#### Activity
Look through the entries below and return all lines including the word "transactions".

[Items from a dataset]
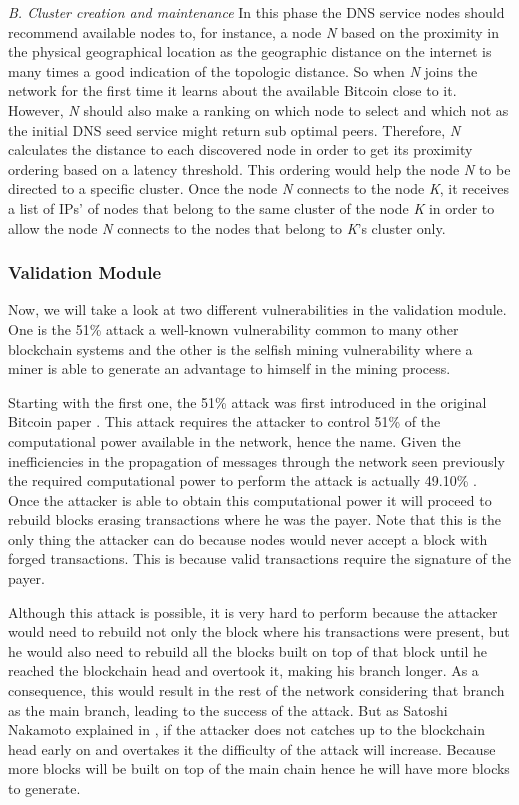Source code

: \textsl{B. Cluster creation and maintenance} In this phase the DNS service nodes should recommend available nodes to, for instance, a node \textsl{N} based on the proximity in the physical geographical location as the geographic distance on the internet is many times a good indication of the topologic distance. So when \textsl{N} joins the network for the first time it learns about the available Bitcoin close to it. However, \textsl{N} should also make a ranking on which node to select and which not as the initial DNS seed service might return sub optimal peers. Therefore, \textsl{N} calculates the distance to each discovered node in order to get its proximity ordering based on a latency threshold. This ordering would help the node \textsl{N} to be directed to a specific cluster. Once the node \textsl{N} connects to the node \textsl{K}, it receives a list of IPs’ of nodes that belong to the same cluster of the node \textsl{K} in order to allow the node \textsl{N} connects to the nodes that belong to \textsl{K}’s cluster only.



\subsubsection{Validation Module}
\label{sec:validation_module}
Now, we will take a look at two different vulnerabilities in the validation module. One is the 51\% attack a well-known vulnerability common to many other blockchain systems and the other is the selfish mining vulnerability where a miner is able to generate an advantage to himself in the mining process.

\label{sec:51attack}
Starting with the first one, the 51\% attack was first introduced in the original Bitcoin paper \cite{nakamoto2008bitcoin}. This attack requires the attacker to control 51\% of the computational power available in the network, hence the name. Given the inefficiencies in the propagation of messages through the network seen previously the required computational power to perform the attack is actually 49.10\% \cite{decker2013information}. Once the attacker is able to obtain this computational power it will proceed to rebuild blocks erasing transactions where he was the payer. Note that this is the only thing the attacker can do because nodes would never accept a block with forged transactions. This is because valid transactions require the signature of the payer.

Although this attack is possible, it is very hard to perform because the attacker would need to rebuild not only the block where his transactions were present, but he would also need to rebuild all the blocks built on top of that block until he reached the blockchain head and overtook it, making his branch longer. As a consequence, this would result in the rest of the network considering that branch as the main branch, leading to the success of the attack. But as Satoshi Nakamoto explained in \cite{nakamoto2008bitcoin}, if the attacker does not catches up to the blockchain head early on and overtakes it the difficulty of the attack will increase. Because more blocks will be built on top of the main chain hence he will have more blocks to generate.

#### Written solution
Starting with the first one, the 51\% attack was first introduced in the original Bitcoin paper \cite{nakamoto2008bitcoin}. This attack requires the attacker to control 51\% of the computational power available in the network, hence the name. Given the inefficiencies in the propagation of messages through the network seen previously the required computational power to perform the attack is actually 49.10\% \cite{decker2013information}. Once the attacker is able to obtain this computational power it will proceed to rebuild blocks erasing transactions where he was the payer. Note that this is the only thing the attacker can do because nodes would never accept a block with forged transactions. This is because valid transactions require the signature of the payer.
Although this attack is possible, it is very hard to perform because the attacker would need to rebuild not only the block where his transactions were present, but he would also need to rebuild all the blocks built on top of that block until he reached the blockchain head and overtook it, making his branch longer. As a consequence, this would result in the rest of the network considering that branch as the main branch, leading to the success of the attack. But as Satoshi Nakamoto explained in \cite{nakamoto2008bitcoin}, if the attacker does not catches up to the blockchain head early on and overtakes it the difficulty of the attack will increase. Because more blocks will be built on top of the main chain hence he will have more blocks to generate.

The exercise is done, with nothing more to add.